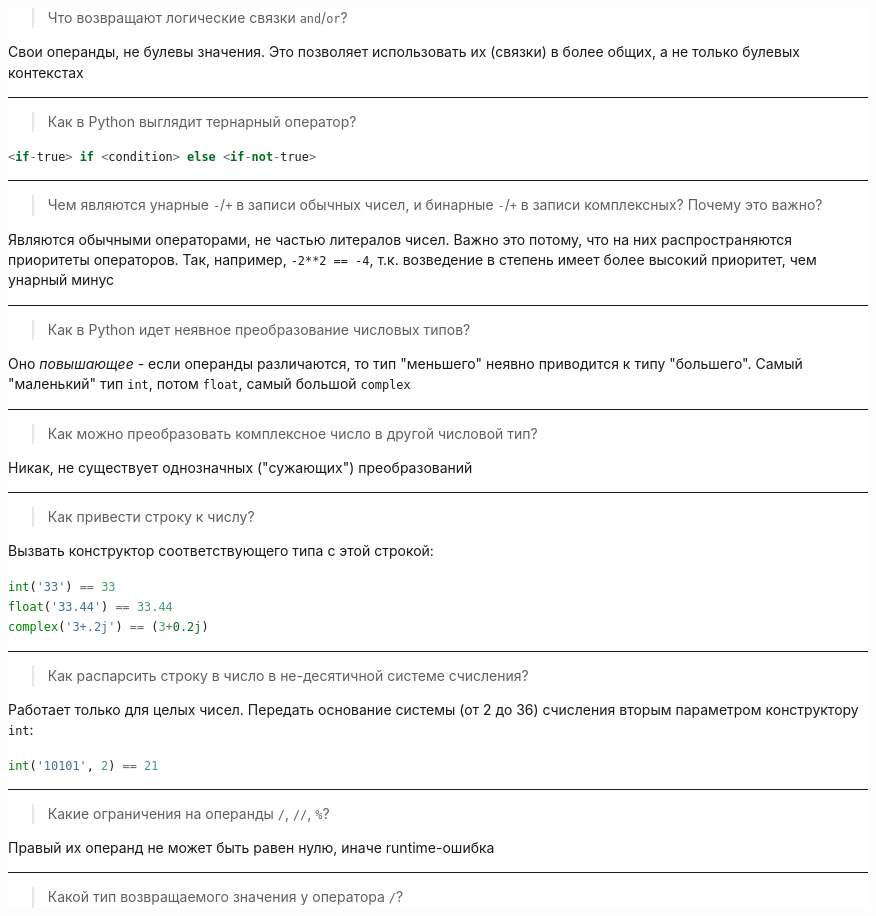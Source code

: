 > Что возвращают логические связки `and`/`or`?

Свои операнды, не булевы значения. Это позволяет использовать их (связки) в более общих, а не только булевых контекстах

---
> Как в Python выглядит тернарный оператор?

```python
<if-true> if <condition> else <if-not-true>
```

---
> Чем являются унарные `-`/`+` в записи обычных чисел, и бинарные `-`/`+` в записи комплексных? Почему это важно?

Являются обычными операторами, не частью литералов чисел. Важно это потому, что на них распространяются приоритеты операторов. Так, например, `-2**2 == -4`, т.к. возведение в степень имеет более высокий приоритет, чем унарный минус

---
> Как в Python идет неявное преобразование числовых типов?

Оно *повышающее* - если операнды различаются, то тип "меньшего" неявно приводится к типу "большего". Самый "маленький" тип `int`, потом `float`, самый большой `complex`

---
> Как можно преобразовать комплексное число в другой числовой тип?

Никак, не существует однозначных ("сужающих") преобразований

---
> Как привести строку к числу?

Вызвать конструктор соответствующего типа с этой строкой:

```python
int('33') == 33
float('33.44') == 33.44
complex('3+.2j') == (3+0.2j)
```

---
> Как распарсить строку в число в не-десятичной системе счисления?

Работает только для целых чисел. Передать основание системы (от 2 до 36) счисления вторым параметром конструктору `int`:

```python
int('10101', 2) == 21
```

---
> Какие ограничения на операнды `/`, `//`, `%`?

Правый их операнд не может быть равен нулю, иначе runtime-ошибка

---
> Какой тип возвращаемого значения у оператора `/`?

...

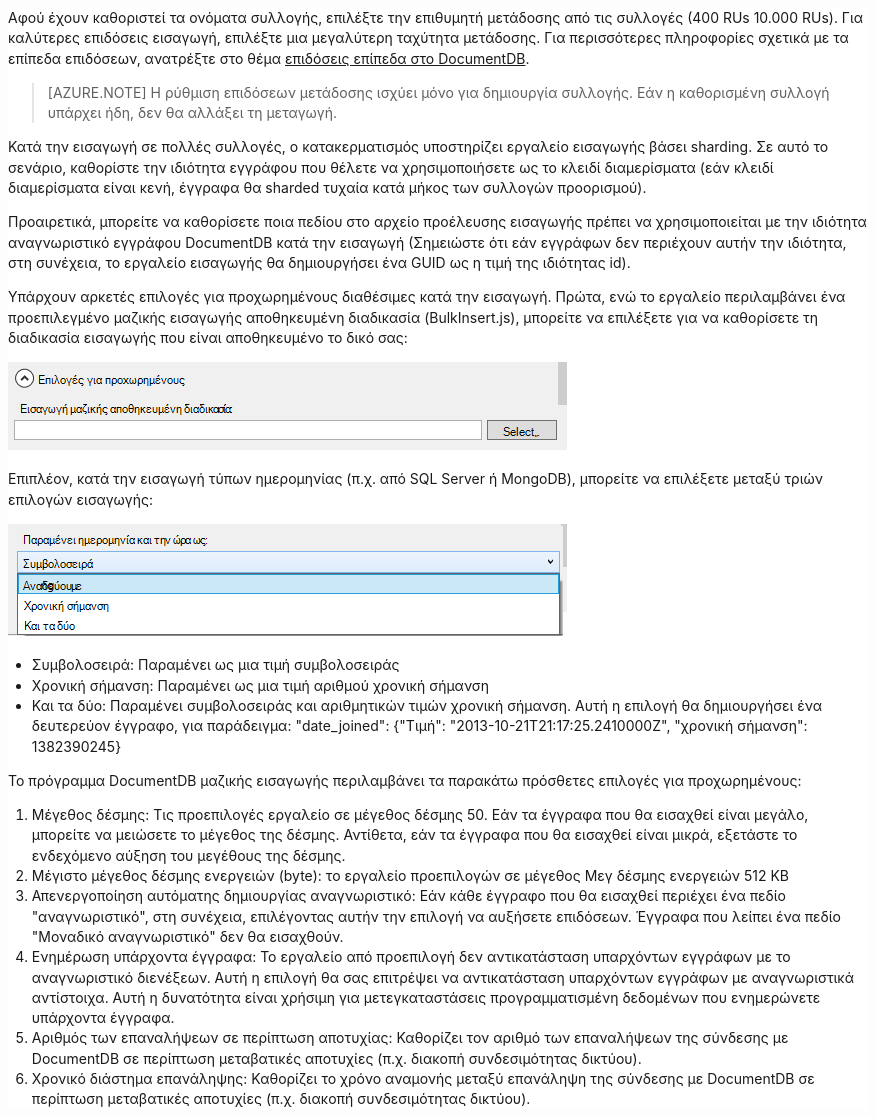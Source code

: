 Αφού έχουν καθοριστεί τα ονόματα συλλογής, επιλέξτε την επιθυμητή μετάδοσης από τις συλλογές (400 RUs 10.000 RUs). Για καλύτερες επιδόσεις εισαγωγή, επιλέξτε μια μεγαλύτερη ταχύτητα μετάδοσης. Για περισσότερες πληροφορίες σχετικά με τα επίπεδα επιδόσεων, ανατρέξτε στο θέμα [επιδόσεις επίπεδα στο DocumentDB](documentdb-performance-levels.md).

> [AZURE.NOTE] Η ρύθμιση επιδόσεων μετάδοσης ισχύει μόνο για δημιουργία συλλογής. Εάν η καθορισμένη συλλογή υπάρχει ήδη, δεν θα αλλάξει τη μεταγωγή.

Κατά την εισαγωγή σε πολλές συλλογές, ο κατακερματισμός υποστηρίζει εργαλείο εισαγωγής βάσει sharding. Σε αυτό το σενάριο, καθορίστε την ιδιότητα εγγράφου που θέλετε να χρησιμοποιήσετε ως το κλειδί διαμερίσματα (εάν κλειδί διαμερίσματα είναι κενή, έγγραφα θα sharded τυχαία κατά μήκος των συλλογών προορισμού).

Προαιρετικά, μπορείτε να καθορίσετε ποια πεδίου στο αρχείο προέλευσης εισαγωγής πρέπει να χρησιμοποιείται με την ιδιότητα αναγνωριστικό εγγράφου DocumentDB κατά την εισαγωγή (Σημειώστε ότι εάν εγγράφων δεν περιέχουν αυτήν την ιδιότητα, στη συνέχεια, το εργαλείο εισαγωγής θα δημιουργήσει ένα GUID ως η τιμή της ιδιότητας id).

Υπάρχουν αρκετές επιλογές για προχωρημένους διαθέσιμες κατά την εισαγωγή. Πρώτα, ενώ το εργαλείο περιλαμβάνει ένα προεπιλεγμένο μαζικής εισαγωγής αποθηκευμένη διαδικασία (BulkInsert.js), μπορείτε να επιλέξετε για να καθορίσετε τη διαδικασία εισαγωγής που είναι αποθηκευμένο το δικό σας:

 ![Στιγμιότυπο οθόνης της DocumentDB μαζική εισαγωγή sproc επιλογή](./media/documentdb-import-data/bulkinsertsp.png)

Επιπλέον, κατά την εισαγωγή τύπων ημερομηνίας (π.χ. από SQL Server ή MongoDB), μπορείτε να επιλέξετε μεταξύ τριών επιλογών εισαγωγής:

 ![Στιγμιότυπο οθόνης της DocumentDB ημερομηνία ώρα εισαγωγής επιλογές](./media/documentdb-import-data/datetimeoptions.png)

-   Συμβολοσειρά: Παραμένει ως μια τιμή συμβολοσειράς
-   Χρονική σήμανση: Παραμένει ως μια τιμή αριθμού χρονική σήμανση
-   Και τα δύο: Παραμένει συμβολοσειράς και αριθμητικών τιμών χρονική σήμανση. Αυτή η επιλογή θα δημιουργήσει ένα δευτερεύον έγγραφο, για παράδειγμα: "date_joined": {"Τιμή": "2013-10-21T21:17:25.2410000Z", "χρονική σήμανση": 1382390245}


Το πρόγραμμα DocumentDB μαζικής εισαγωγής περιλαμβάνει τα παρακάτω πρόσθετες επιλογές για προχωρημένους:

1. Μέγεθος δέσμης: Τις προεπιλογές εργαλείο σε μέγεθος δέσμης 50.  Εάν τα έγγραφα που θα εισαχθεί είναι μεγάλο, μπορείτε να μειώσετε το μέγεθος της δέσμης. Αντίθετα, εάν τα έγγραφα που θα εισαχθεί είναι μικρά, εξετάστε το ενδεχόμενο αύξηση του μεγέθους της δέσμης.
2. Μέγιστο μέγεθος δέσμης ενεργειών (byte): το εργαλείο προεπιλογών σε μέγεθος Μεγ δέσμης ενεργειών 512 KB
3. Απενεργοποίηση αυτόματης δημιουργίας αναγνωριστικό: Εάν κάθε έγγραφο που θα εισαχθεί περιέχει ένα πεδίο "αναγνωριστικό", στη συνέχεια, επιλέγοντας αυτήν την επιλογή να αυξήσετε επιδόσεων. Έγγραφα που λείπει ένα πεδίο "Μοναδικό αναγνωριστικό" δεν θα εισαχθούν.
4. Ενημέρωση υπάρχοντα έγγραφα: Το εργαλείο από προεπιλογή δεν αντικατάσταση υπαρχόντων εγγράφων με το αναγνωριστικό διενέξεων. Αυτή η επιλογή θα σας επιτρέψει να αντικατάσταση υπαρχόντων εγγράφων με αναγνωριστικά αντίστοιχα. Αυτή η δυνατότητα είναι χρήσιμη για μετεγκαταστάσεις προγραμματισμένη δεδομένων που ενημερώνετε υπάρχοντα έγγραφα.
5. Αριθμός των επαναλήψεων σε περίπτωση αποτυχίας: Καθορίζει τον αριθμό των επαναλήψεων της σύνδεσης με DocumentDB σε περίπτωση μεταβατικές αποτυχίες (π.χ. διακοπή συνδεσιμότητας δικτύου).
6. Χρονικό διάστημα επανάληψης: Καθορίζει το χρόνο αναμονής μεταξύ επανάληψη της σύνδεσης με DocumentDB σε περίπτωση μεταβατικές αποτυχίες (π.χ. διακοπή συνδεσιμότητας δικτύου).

→ WHAT IS REQUIRED
With the line that has "Работает только для" as the first and the line that has "Какой тип возвращаемого" as the last, repeat exactly that run of lines above and no more.

→ YOUR SOLUTION
Работает только для целых чисел. Передать основание системы (от 2 до 36) счисления вторым параметром конструктору `int`:

```python
int('10101', 2) == 21
```

---
> Какие ограничения на операнды `/`, `//`, `%`?

Правый их операнд не может быть равен нулю, иначе runtime-ошибка

---
> Какой тип возвращаемого значения у оператора `/`?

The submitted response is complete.